この発明は、回転電機等のデバイスを冷却する冷媒の温度推定装置及び前記回転電機の温度推定装置に関し、例えば、異なる冷媒により冷却されるエンジンと回転電機を備えたハイブリッド自動車に適用して好適な冷媒の温度推定装置及び前記回転電機の温度推定装置に関する。
例えば、特許文献1には、永久磁石を有するロータの同心円状外側に、ステータコイルを備えるモータの前記永久磁石の温度を推定する磁石温度推定装置が開示されている。
この磁石温度推定装置では、モータの外部からモータ上部に流入された冷却油がステータコイルエンドの両円周に沿ってモータ下部まで落下し外部に流出することで、ステータコイルを冷却する(特許文献1[0043])。
さらに、この磁石温度推定装置では、冷却油から熱抵抗を介してロータコア(ロータヨーク)が熱的に接続され、前記ロータコアから熱抵抗を介して永久磁石が熱的に接続されている熱モデルを用いて、前記永久磁石の温度を推定する技術が開示されている(特許文献1の[0091])。
特開2014−093867号公報
特許文献1には、磁石に発生する渦電流損及びロータコアの鉄損からなるロータの損失量と、ステータコイルの銅損及びステータコアの鉄損からなるステータの損失量とを合算した損失量(Wとする)から、磁石から冷却油への抜熱量(Qとする。
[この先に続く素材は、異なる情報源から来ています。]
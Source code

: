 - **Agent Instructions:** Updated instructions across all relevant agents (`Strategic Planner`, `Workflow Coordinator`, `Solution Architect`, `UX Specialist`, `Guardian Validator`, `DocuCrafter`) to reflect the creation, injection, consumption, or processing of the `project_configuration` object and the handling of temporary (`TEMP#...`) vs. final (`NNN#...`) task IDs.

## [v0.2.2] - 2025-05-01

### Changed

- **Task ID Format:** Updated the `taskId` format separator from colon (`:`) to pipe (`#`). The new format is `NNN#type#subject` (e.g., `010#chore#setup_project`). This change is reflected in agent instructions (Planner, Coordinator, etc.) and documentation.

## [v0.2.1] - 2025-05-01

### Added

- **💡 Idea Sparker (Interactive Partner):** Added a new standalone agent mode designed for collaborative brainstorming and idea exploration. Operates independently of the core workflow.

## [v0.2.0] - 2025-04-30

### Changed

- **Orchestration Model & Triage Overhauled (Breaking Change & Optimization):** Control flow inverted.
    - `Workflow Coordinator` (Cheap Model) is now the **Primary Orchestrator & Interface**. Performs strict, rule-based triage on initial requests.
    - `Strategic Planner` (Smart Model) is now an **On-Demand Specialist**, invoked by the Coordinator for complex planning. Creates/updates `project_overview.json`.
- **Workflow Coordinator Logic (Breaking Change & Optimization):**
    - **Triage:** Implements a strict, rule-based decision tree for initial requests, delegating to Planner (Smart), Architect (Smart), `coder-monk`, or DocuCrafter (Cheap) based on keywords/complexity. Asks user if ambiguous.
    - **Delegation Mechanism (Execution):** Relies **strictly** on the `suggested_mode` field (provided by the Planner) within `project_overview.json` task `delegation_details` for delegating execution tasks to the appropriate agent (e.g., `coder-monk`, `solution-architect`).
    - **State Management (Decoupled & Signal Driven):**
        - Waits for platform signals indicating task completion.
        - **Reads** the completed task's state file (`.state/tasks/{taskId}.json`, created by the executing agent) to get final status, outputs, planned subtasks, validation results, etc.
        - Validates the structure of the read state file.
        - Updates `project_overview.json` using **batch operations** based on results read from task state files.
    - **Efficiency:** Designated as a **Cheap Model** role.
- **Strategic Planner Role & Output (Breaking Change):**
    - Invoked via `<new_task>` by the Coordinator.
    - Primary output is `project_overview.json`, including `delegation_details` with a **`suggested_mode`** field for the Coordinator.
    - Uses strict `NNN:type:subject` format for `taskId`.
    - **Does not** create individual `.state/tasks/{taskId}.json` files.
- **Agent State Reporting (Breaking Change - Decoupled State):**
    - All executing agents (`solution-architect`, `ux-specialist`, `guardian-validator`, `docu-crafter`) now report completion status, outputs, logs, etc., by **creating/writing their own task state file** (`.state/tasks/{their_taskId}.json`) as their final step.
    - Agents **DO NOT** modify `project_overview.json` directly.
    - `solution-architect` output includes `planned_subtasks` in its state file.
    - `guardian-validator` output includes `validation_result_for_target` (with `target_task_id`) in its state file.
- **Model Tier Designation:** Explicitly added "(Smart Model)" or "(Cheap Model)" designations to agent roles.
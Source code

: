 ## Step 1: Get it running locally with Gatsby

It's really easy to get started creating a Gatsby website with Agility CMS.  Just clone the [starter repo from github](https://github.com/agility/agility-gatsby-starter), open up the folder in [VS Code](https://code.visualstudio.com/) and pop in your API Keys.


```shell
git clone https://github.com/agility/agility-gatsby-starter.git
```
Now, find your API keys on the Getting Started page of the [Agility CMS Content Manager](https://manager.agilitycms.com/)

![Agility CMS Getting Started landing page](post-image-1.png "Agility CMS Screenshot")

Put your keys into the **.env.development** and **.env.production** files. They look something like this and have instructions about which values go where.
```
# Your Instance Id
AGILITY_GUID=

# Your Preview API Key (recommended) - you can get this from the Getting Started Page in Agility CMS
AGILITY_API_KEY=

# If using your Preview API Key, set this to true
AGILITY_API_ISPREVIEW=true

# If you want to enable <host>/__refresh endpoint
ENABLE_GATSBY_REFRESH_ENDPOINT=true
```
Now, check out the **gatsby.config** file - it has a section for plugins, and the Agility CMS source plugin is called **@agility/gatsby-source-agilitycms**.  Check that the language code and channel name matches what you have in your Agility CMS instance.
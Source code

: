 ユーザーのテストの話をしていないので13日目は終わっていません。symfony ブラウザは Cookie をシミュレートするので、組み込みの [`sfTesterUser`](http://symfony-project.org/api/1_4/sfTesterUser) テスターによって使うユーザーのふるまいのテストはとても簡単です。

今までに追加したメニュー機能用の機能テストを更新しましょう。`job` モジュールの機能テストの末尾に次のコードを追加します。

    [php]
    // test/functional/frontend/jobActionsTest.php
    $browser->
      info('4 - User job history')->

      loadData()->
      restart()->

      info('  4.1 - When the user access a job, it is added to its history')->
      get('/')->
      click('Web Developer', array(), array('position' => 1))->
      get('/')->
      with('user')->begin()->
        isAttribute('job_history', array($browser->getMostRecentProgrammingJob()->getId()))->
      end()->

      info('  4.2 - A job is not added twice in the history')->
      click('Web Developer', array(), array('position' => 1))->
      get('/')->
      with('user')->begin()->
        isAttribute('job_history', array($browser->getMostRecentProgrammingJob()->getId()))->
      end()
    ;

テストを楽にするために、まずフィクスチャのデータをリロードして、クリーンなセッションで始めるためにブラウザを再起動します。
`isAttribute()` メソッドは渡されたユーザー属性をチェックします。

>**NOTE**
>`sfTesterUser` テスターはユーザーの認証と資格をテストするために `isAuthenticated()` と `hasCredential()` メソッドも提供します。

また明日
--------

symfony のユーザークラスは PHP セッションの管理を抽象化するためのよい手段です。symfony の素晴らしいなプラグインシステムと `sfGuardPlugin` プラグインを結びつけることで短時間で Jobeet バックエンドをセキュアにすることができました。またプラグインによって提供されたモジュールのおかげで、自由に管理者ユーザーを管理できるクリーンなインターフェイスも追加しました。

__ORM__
)を差し引いた値をロータの熱容量(C)で除することにより磁石の温度変化{ΔTmag(=Wmot−Q)/C}を算出している(特許文献1の[0075])。
特許文献1では、磁石から冷却油への前記抜熱量がロータ温度と冷却油温度との差に比例することに鑑み、ロータ温度は推定する一方、冷却油温度を実測している(特許文献1の[0071]、[0072])。
特許文献1では、冷却油は、ロータ冷却後にオイルパンに貯留されて外部に放熱され、そのオイルパンに貯留される冷却油の温度を実測し、該冷却油温度が前記ロータに吐出される冷却油の温度と同定している(特許文献1の[0071]、[0087])。
しかしながら、オイルパンに十分な放熱機構を持たない回転電機では、流路から回転電機のステータコイルに流入する前の冷却油温度(Tb)を測定する温度センサが必要になるが、温度センサは高価であり、温度センサの追加により、その部品コスト及び取付コストが増加してしまう。
また、ハイブリッド自動車では、通常、モータを冷却する冷却油専用のラジエータを設け、その冷却油専用のラジエータを車両の走行による冷却風で冷却して冷却油を冷却するが、前記冷却油専用(モータ専用)のラジエータの他に、前記冷却風でエンジンを冷却する冷媒を冷却するエンジン専用のラジエータを設けていることからコストが上昇する。
この場合、モータの冷却油をエンジン冷媒にて熱交換して冷却するラジエータ一体構造が考えられるが、モータのステータコイルに流入する前の冷却油の温度(前記冷却油温度Tb)を算出することはより困難になる。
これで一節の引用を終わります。